The homes were just one part of a larger system that exploited and suppressed some of the country’s most vulnerable women and girls, as evidenced in the notorious institutions known as the Magdalen Laundries, underpinned by an Irish society that stigmatized unwed mothers. Considered “fallen women,” they were relegated to the fringes, and even when they were not confined to Mother and Baby Homes — were often pressured into giving up their newborns, often in shadowy adoptions. The church facilitated the adoption of some of those children with American families.

Philomena Lee, perhaps one of the best known survivors of the Mother and Baby Homes — after an award winning book and a film told the story of her search for a son she was forced to give up for adoption — said she had waited decades for this moment.
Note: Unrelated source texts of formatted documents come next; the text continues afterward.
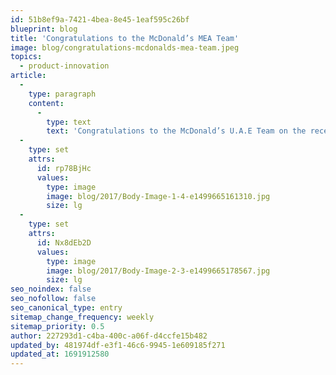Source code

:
 ```yaml
---
id: 51b8ef9a-7421-4bea-8e45-1eaf595c26bf
blueprint: blog
title: 'Congratulations to the McDonald’s MEA Team'
image: blog/congratulations-mcdonalds-mea-team.jpeg
topics:
  - product-innovation
article:
  -
    type: paragraph
    content:
      -
        type: text
        text: 'Congratulations to the McDonald’s U.A.E Team on the recent re-launch of your Jumeirah Beach restaurant in Dubai! Featuring Coates Self-Order Kiosks, Digital Menu Boards, Merchandising screens and Digital Drive Thru, thank you to our Coates Dubai team who helped bring this exciting project to life!'
  -
    type: set
    attrs:
      id: rp78BjHc
      values:
        type: image
        image: blog/2017/Body-Image-1-4-e1499665161310.jpg
        size: lg
  -
    type: set
    attrs:
      id: Nx8dEb2D
      values:
        type: image
        image: blog/2017/Body-Image-2-3-e1499665178567.jpg
        size: lg
seo_noindex: false
seo_nofollow: false
seo_canonical_type: entry
sitemap_change_frequency: weekly
sitemap_priority: 0.5
author: 227293d1-c4ba-400c-a06f-d4ccfe15b482
updated_by: 481974df-e3f1-46c6-9945-1e609185f271
updated_at: 1691912580
---
```

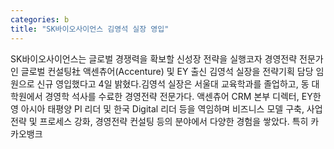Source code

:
 ```yaml
---
categories: b
title: "SK바이오사이언스 김영석 실장 영입"
---
```

SK바이오사이언스는 글로벌 경쟁력을 확보할 신성장 전략을 실행코자 경영전략 전문가인 글로벌 컨설팅社 액센츄어(Accenture) 및 EY 출신 김영석 실장을 전략기획 담당 임원으로 신규 영입했다고 4일 밝혔다.김영석 실장은 서울대 교육학과를 졸업하고, 동 대학원에서 경영학 석사를 수료한 경영전략 전문가다. 액센츄어 CRM 본부 디렉터, EY한영 아시아 태평양 PI 리더 및 한국 Digital 리더 등을 역임하며 비즈니스 모델 구축, 사업 전략 및 프로세스 강화, 경영전략 컨설팅 등의 분야에서 다양한 경험을 쌓았다. 특히 카카오뱅크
In a statement issued Sunday, she described a pregnancy met with “horror” that saw her shuttled away to Sean Ross Abbey, a Mother and Baby Home in County Tipperary. Her son, Anthony, was forcibly taken from her and sent for adoption in America. By the time she discovered her son’s identity — he grew up as Michael Hess, a legal aide in the Bush and Reagan administrations — he had already died.

She said the secrecy around the commission’s investigation and final report had only deepened the pain for many of the survivors, and “that the Irish state, having breached so many of their human rights, seeks to prevent them from knowing the truth about their early lives.”